身为三朝宰相的他,先与上官婉儿同床,又与太平公主纠缠,最终命运令人唏嘘不已!
713年七月二十日拂晓,含元殿东侧的御林军悄悄合围太平公主府。有人在角落里低声惊呼:“名单上真有崔湜?”另一人答:“听说陛下亲点,躲不过了。”宫墙沉默,晨钟未响,一场大清算已在刀光里显形。
几小时前,尚书省里还灯火通明。那个惯会以隽永辞采斟酌诏敕的中书侍郎,坐在堆满奏牍的案前,似乎并未觉察山雨欲来。他生于博陵崔氏,本应循科举、走清望之路,却另择捷径:以俊朗外貌、艳丽笔法和对人心的敏锐嗅觉,替自己劈开一条蜿蜒上行的小径。早年曾有人当面讽刺他“文章好是好,只是脂粉味太重”,他却俯身一揖:“鸾刀之下,亦需彩笺相佐。”轻飘一句,竟换来满堂喝彩。
背后的推手,是当时号称“女中文皇”的上官婉儿。中宗复位后,她掌诏令,手中蘸的是墨,也是权。史书说,崔湜献上一组七言长句,写月下芙蓉、春城杨柳,婉儿翻到第三行便笑了,“郎君颇解我意”,那夜,灯影摇红,两人结下难言之谊。翌日,他出现在中书省名录,官阶蹿升如同扶摇。宫廷诗会频仍,才情成为通行证,崔湜就是最耀眼的那位。
然而,才情之外,他更精于算盘。景龙年间,吏部铨选由他主持,坊间流传一句话:“黄金一笏,官阶自来。”御史台几上堆满弹章,他被贬出长安。可气息未断,脉络犹在。不到一年,又有人替他说情,“陛下,旧臣可用。”于是卷土重来,再度位列中书。在制度松弛的朝堂,短暂的震荡反倒成了考验人脉的试金石。
710年六月,含元殿血雨。唐隆政变让韦后一党倾覆,也带走了上官婉儿的性命。失去依靠的崔湜只用了一盏茶的功夫便换了方向。太平公主正招贤聚势,他熟门熟路,挥毫写下一纸献议:“社稷于公主,恰若舟楫之于大川。
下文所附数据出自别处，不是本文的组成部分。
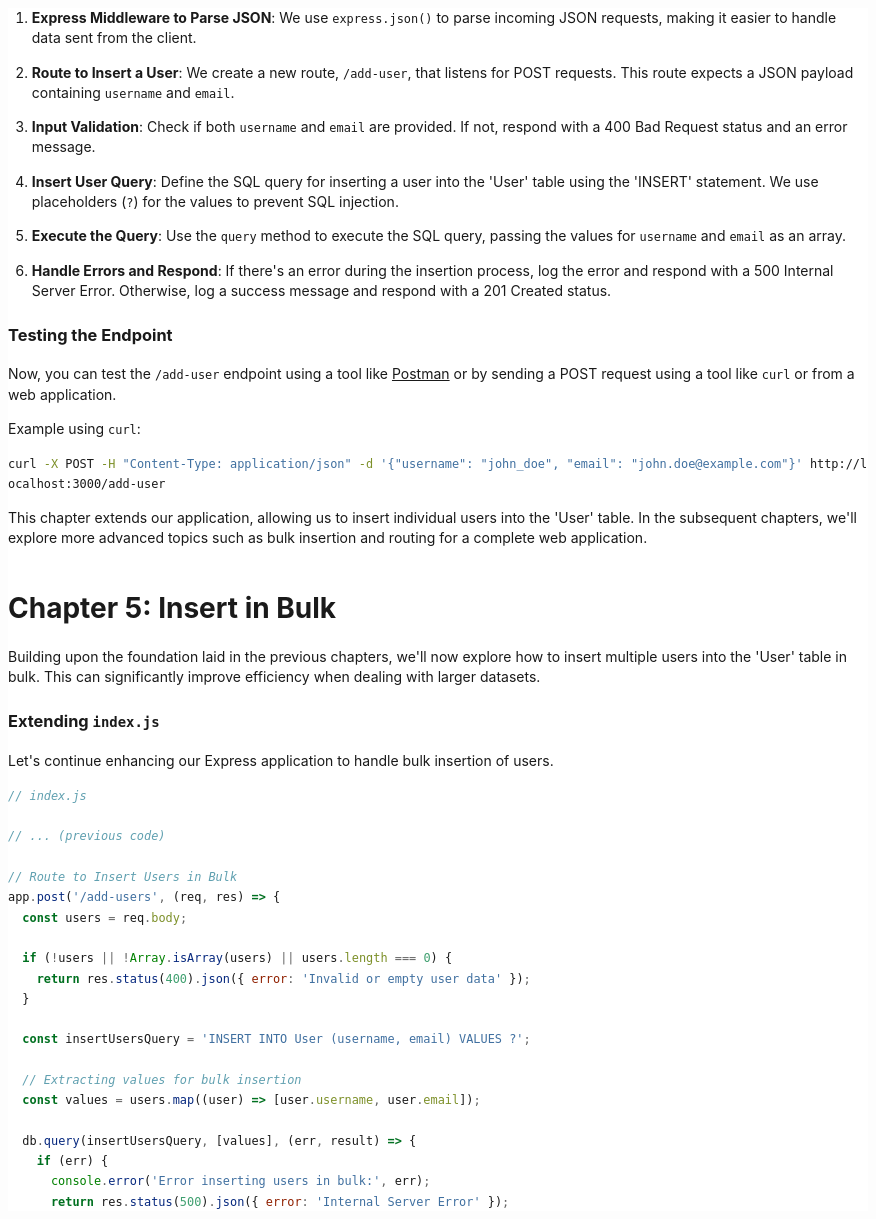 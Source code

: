 1. **Express Middleware to Parse JSON**: We use `express.json()` to parse incoming JSON requests, making it easier to handle data sent from the client.
    
2. **Route to Insert a User**: We create a new route, `/add-user`, that listens for POST requests. This route expects a JSON payload containing `username` and `email`.
    
3. **Input Validation**: Check if both `username` and `email` are provided. If not, respond with a 400 Bad Request status and an error message.
    
4. **Insert User Query**: Define the SQL query for inserting a user into the 'User' table using the 'INSERT' statement. We use placeholders (`?`) for the values to prevent SQL injection.
    
5. **Execute the Query**: Use the `query` method to execute the SQL query, passing the values for `username` and `email` as an array.
    
6. **Handle Errors and Respond**: If there's an error during the insertion process, log the error and respond with a 500 Internal Server Error. Otherwise, log a success message and respond with a 201 Created status.
    

### Testing the Endpoint

Now, you can test the `/add-user` endpoint using a tool like [Postman](https://www.postman.com/) or by sending a POST request using a tool like `curl` or from a web application.

Example using `curl`:

```bash
curl -X POST -H "Content-Type: application/json" -d '{"username": "john_doe", "email": "john.doe@example.com"}' http://localhost:3000/add-user
```

This chapter extends our application, allowing us to insert individual users into the 'User' table. In the subsequent chapters, we'll explore more advanced topics such as bulk insertion and routing for a complete web application.

# **Chapter 5: Insert in Bulk**

Building upon the foundation laid in the previous chapters, we'll now explore how to insert multiple users into the 'User' table in bulk. This can significantly improve efficiency when dealing with larger datasets.

### Extending `index.js`

Let's continue enhancing our Express application to handle bulk insertion of users.

```javascript
// index.js

// ... (previous code)

// Route to Insert Users in Bulk
app.post('/add-users', (req, res) => {
  const users = req.body;

  if (!users || !Array.isArray(users) || users.length === 0) {
    return res.status(400).json({ error: 'Invalid or empty user data' });
  }

  const insertUsersQuery = 'INSERT INTO User (username, email) VALUES ?';

  // Extracting values for bulk insertion
  const values = users.map((user) => [user.username, user.email]);

  db.query(insertUsersQuery, [values], (err, result) => {
    if (err) {
      console.error('Error inserting users in bulk:', err);
      return res.status(500).json({ error: 'Internal Server Error' });
```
”公主赏识,封他为同平章事。自此,每逢退朝,他必悄然折向太平府,夤夜才归,连府中门卒都记住了那袭绛袍的香气。
睿宗在玄武门旧事的阴影里行走,握剑的却是志在上驷的李隆基。内廷里风声愈紧,太平公主仍自信满满,屡次召集心腹密议。一次席间,她指着铜镜,对崔湜笑道:“昔日你侍婉儿,今日可愿随我?”他轻声答道:“愿从公主,生死不易。”话音未落,监门寺的密探已在暗处记录。
李隆基出手时电闪雷鸣:先天二年七月的雷雨夜,宫门骤闭,兵分数路擒拿公主党。崔湜被捕后发配端州。途中,他借宿佛寺,写下“江水东流急,人生忽已穷”八字,自知来日无多。岭南酷暑难当,他被赐死,年仅四十二。旧唐书补缀一笔:列名《奸臣传》,草草了结。
对照同朝的姚崇、宋璟,两人俱以严苛治政、谨慎结党著称,如铁轨一般稳稳撑住初盛唐。崔湜则像摆荡的舟,虽一度风头无两,却终被浪头覆没。不可否认,他的诗文在当世确有佳誉,可那点风雅不足以抵御政治寒流。唐代女性干政的特殊格局,为他开启了捷径,也埋下了祸根;真正的护身符,应是制度的稳固与自守的底线,而非瞬息万变的枕边之欢。
他死后,博陵崔氏依旧簪缨累世,家谱里却只留下几行冷冰冰的小字: “湜,历官至相,坐太平事,诛。” 仕途的峰巅与谷底,不过数年之间,黄卷在手的少年才子,终成史书里的戒词。